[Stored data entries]
________________
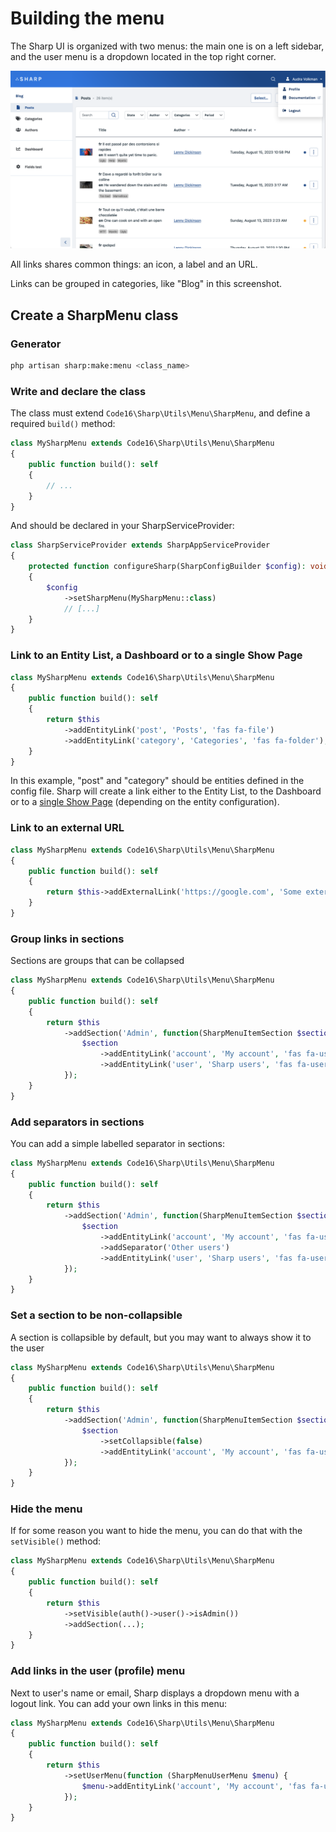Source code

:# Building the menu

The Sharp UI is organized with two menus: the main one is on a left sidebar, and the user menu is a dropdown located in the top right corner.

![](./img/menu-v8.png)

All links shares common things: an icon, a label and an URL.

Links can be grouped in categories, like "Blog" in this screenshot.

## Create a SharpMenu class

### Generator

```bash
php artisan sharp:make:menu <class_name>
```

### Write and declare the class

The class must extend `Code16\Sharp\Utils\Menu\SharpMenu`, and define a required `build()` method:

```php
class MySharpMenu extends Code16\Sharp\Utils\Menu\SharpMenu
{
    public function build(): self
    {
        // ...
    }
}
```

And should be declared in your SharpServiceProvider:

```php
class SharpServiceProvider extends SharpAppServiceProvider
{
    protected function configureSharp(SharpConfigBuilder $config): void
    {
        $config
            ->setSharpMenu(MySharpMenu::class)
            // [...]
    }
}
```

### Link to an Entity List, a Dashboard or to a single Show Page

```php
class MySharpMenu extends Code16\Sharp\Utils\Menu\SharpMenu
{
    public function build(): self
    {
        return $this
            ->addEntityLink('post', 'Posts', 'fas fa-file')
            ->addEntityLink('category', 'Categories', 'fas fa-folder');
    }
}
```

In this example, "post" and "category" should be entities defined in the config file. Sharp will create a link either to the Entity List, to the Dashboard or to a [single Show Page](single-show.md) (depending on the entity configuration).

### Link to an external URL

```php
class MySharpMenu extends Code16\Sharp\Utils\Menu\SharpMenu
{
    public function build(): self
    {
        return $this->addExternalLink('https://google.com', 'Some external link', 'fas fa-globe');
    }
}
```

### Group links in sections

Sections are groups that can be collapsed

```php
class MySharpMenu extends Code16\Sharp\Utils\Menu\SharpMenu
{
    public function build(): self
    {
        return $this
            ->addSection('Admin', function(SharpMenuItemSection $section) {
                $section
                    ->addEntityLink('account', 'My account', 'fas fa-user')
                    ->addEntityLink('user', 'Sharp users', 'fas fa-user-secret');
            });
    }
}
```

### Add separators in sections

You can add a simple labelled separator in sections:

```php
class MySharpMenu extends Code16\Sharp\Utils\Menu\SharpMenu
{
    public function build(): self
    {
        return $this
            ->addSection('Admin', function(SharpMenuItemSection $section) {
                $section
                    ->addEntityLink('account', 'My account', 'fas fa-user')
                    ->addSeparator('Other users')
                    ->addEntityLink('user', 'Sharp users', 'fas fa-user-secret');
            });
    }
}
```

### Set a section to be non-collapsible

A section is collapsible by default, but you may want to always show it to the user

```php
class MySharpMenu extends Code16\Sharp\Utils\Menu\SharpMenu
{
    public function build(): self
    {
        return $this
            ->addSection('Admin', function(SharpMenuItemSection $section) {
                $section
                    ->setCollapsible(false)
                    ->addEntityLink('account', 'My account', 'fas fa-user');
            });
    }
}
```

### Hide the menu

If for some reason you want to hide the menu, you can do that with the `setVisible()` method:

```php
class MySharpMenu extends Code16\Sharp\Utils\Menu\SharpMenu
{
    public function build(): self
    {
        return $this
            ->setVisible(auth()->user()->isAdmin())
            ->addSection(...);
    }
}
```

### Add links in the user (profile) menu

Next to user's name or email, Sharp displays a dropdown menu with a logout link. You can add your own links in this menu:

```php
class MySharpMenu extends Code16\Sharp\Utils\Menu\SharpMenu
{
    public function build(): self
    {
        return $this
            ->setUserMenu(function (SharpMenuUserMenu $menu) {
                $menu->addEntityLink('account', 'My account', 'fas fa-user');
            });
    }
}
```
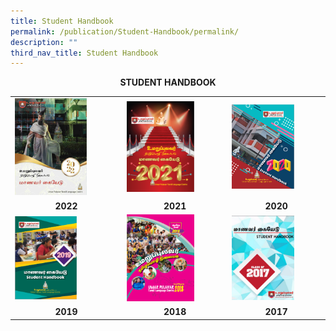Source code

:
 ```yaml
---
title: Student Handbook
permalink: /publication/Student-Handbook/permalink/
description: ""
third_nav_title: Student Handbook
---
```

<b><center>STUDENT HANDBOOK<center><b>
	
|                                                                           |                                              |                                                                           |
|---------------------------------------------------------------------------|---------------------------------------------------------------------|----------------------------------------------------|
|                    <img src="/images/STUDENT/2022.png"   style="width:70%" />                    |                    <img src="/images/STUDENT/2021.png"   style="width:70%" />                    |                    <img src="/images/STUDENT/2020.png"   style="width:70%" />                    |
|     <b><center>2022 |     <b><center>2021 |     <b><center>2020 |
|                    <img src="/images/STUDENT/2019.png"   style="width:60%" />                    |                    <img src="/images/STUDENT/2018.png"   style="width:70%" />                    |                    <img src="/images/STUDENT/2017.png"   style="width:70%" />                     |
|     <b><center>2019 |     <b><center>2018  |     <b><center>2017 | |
________________
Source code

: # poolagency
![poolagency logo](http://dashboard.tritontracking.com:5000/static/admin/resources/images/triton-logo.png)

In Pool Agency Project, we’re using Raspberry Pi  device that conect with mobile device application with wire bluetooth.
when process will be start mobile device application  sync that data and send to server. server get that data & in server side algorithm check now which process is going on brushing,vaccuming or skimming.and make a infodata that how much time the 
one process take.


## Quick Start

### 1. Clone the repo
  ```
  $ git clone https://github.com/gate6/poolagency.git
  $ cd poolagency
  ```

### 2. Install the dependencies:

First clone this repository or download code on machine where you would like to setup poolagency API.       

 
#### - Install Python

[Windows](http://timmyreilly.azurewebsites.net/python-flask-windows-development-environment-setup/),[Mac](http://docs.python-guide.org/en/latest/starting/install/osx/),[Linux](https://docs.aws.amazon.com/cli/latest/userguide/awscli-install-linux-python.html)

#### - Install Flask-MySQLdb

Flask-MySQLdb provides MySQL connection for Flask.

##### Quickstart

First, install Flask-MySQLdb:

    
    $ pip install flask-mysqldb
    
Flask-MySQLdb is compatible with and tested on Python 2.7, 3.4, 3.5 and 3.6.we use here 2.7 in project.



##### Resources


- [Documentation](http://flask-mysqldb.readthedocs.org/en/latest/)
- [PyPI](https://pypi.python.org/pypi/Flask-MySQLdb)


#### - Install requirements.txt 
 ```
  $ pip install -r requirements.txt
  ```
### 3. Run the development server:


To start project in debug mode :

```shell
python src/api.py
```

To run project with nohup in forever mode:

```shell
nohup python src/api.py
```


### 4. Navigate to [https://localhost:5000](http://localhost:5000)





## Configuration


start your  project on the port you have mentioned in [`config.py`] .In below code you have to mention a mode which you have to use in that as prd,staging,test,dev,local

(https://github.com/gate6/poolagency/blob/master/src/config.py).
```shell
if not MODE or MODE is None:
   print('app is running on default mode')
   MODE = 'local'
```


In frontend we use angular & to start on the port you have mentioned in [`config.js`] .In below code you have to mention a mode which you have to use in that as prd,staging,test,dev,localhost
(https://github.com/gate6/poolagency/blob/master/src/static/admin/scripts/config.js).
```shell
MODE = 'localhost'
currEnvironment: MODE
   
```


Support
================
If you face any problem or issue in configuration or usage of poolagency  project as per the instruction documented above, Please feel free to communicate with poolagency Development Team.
________________
* Assignment
Using the data above, show each line where "images" occurs.

* Task answer
|                    <img src="/images/STUDENT/2022.png"   style="width:70%" />                    |                    <img src="/images/STUDENT/2021.png"   style="width:70%" />                    |                    <img src="/images/STUDENT/2020.png"   style="width:70%" />                    |
|                    <img src="/images/STUDENT/2019.png"   style="width:60%" />                    |                    <img src="/images/STUDENT/2018.png"   style="width:70%" />                    |                    <img src="/images/STUDENT/2017.png"   style="width:70%" />                     |
![poolagency logo](http://dashboard.tritontracking.com:5000/static/admin/resources/images/triton-logo.png)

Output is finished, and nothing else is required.